REQUIRED ACTION: From the first line of the data through the line containing "Course Supplementary Code", transcribe each line exactly. Pictures do not belong in the copy.

Pictures paired with source code:
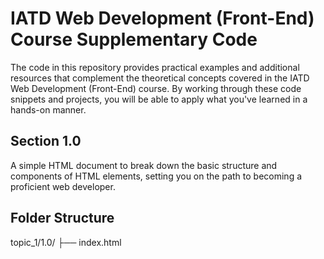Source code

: # IATD Web Development (Front-End) Course Supplementary Code


The code in this repository provides practical examples and additional resources that complement the theoretical concepts covered in the IATD Web Development (Front-End) course. By working through these code snippets and projects, you will be able to apply what you've learned in a hands-on manner.

## Section 1.0

A simple HTML document to break down the basic structure and components of HTML elements, setting you on the path to becoming a proficient web developer.

## Folder Structure 

topic_1/1.0/
├── index.html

TASK RESULT:
Source code

: # IATD Web Development (Front-End) Course Supplementary Code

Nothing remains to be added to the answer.